With this, the shard will only cache the objects assigned to it and the controllers will only reconcile these objects.
Note that when you use a label or field selector on a watch connection and the label or field changes so that the selector doesn't match anymore, the API server will emit a DELETE
watch event.
In controller-runtime, you can configure your shard to only watch and reconcile assigned objects as follows. This snippet works with controller-runtime v0.16 and v0.17, other versions might require deviating configuration.
package main
import (
shardingv1alpha1 "github.com/timebertt/kubernetes-controller-sharding/pkg/apis/sharding/v1alpha1"
"k8s.io/apimachinery/pkg/labels"
"sigs.k8s.io/controller-runtime/pkg/cache"
"sigs.k8s.io/controller-runtime/pkg/manager"
)
func run() error {
// ...
mgr, err := manager.New(restConfig, manager.Options{
// FILTERED WATCH CACHE
Cache: cache.Options{
// Configure cache to only watch objects that are assigned to this shard.
// This shard only watches sharded objects, so we can configure the label selector on the cache's global level.
// If your shard watches sharded objects as well as non-sharded objects, use cache.Options.ByObject to configure
// the label selector on object level.
DefaultLabelSelector: labels.SelectorFromSet(labels.Set{
shardingv1alpha1.LabelShard(shardingv1alpha1.KindClusterRing, "", "my-clusterring"): shardLease.Identity(),
}),
},
// other options ...
})
// ...
}
In short: ensure your sharded controller acknowledges drain operations. When the drain label like this is added by the sharder, the controller needs to remove both the shard and the drain label and stop reconciling the object.

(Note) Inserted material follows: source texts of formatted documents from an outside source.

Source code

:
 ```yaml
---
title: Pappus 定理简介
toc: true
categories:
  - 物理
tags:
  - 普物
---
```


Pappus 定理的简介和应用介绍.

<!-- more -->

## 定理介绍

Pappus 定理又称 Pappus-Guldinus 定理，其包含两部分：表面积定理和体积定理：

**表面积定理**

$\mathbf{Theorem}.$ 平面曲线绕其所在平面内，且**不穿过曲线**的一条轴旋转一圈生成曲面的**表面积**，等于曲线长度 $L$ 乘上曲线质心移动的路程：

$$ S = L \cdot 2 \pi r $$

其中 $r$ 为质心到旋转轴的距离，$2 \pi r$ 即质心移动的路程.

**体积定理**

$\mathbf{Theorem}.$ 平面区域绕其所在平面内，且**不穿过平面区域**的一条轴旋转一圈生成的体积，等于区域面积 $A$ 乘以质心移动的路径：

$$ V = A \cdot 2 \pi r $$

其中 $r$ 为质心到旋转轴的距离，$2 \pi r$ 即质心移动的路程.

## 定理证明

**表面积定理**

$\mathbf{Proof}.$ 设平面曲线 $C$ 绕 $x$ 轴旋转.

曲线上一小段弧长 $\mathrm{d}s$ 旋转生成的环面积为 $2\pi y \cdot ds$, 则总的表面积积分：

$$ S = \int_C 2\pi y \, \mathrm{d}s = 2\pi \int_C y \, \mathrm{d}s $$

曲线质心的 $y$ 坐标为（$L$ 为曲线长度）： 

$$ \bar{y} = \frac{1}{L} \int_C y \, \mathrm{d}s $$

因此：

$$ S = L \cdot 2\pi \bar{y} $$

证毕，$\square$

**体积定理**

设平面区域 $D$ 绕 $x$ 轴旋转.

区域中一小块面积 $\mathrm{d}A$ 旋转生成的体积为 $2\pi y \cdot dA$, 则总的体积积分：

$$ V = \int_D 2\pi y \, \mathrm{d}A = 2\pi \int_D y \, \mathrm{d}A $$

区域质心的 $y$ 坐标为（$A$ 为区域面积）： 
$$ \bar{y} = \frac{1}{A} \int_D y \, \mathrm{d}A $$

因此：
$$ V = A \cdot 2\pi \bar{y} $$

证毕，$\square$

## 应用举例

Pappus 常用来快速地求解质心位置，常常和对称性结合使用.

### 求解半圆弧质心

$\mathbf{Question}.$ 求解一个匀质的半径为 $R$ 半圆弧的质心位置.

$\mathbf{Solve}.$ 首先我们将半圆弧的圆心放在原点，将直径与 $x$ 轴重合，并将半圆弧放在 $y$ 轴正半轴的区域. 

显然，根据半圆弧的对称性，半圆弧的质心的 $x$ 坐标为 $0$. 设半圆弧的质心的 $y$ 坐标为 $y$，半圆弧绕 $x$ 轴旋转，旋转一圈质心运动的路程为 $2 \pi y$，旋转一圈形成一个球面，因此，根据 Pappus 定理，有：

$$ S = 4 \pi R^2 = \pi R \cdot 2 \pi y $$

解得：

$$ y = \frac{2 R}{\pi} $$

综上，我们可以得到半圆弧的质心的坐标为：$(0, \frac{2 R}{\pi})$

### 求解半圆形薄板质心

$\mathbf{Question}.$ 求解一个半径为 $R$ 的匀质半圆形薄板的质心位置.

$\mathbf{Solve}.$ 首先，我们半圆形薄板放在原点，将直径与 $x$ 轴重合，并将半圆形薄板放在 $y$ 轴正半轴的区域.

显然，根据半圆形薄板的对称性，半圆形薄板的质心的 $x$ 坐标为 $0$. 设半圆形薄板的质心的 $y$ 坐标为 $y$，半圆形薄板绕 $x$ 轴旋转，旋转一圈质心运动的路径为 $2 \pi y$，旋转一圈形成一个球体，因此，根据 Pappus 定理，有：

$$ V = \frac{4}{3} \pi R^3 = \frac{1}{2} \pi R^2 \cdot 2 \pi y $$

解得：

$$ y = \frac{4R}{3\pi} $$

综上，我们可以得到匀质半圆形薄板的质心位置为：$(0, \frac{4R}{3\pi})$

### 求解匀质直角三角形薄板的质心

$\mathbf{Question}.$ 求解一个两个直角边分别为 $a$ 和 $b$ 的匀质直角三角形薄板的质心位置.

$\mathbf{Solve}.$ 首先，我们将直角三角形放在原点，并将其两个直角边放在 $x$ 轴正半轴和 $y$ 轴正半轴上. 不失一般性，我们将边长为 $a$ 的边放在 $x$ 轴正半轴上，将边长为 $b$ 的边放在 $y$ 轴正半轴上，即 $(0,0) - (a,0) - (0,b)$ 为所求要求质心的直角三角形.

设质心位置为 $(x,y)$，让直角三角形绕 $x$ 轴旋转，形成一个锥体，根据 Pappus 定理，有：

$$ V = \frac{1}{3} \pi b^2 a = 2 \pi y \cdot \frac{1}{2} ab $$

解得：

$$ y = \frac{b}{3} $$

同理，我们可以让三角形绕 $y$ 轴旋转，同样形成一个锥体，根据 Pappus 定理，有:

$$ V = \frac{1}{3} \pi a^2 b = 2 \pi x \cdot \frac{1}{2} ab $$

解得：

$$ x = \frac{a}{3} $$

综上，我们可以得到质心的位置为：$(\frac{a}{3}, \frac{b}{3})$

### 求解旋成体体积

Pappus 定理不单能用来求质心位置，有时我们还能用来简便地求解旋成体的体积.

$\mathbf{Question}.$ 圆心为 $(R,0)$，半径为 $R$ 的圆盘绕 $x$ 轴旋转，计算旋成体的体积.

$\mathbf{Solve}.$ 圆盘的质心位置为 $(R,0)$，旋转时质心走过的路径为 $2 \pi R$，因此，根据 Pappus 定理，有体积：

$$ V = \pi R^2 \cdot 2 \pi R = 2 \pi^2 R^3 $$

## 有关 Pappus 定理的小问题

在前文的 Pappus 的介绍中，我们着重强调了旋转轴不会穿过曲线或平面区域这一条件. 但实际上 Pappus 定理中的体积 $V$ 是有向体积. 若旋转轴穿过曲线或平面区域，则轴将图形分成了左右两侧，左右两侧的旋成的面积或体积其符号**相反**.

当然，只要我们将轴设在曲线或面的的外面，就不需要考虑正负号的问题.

drain.alpha.sharding.timebertt.dev/clusterring-50d858e0-example
When the sharder needs to move an object from an available shard to another shard for rebalancing, it first adds the drain label to instruct the currently responsible shard to stop reconciling the object.
The shard needs to acknowledge this operation, as the sharder must prevent concurrent reconciliations of the same object in multiple shards.
The drain label's key is specific to the ClusterRing
and follows the same pattern as the shard label (see above).
The drain label's value is irrelevant, only the presence of the label is relevant.
Apart from changing the controller's business logic to first check the drain label, also ensure that the watch event filtering logic (predicates) always reacts on events with the drain label set independent of the controller's actual predicates.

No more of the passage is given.